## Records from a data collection
★ ★ ★ ★
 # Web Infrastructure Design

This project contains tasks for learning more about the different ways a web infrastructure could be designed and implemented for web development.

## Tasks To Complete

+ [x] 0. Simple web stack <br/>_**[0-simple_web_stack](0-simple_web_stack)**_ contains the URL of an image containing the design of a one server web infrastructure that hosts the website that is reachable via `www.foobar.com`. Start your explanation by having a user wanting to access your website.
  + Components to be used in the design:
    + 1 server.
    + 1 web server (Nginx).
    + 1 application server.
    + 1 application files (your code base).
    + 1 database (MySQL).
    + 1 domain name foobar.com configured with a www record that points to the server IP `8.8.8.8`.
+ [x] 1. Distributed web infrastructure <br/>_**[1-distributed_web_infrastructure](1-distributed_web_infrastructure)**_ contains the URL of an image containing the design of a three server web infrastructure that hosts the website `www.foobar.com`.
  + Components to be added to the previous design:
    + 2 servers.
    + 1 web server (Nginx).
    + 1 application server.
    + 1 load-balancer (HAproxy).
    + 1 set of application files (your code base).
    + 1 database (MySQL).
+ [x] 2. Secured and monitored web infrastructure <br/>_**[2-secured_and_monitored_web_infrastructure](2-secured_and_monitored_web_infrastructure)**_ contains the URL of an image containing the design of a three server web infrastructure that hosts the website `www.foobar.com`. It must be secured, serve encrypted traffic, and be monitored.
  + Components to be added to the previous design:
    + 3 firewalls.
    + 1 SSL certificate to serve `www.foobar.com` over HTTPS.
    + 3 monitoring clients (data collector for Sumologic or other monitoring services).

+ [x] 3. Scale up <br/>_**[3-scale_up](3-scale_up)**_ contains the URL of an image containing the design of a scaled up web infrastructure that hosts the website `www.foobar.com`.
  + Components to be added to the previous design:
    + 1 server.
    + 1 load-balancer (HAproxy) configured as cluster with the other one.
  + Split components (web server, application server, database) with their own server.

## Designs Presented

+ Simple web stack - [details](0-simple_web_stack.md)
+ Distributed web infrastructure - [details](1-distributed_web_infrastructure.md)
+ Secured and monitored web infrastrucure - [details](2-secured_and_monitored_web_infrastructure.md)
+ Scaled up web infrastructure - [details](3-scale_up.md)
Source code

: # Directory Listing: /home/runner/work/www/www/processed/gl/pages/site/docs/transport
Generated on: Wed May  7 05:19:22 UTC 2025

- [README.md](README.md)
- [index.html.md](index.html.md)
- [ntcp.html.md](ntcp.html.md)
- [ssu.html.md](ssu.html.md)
★ ★ ★ ★
Lines above that contain the string "foobar" make up the answer.

+ [x] 0. Simple web stack <br/>_**[0-simple_web_stack](0-simple_web_stack)**_ contains the URL of an image containing the design of a one server web infrastructure that hosts the website that is reachable via `www.foobar.com`. Start your explanation by having a user wanting to access your website.
    + 1 domain name foobar.com configured with a www record that points to the server IP `8.8.8.8`.
+ [x] 1. Distributed web infrastructure <br/>_**[1-distributed_web_infrastructure](1-distributed_web_infrastructure)**_ contains the URL of an image containing the design of a three server web infrastructure that hosts the website `www.foobar.com`.
+ [x] 2. Secured and monitored web infrastructure <br/>_**[2-secured_and_monitored_web_infrastructure](2-secured_and_monitored_web_infrastructure)**_ contains the URL of an image containing the design of a three server web infrastructure that hosts the website `www.foobar.com`. It must be secured, serve encrypted traffic, and be monitored.
    + 1 SSL certificate to serve `www.foobar.com` over HTTPS.
+ [x] 3. Scale up <br/>_**[3-scale_up](3-scale_up)**_ contains the URL of an image containing the design of a scaled up web infrastructure that hosts the website `www.foobar.com`.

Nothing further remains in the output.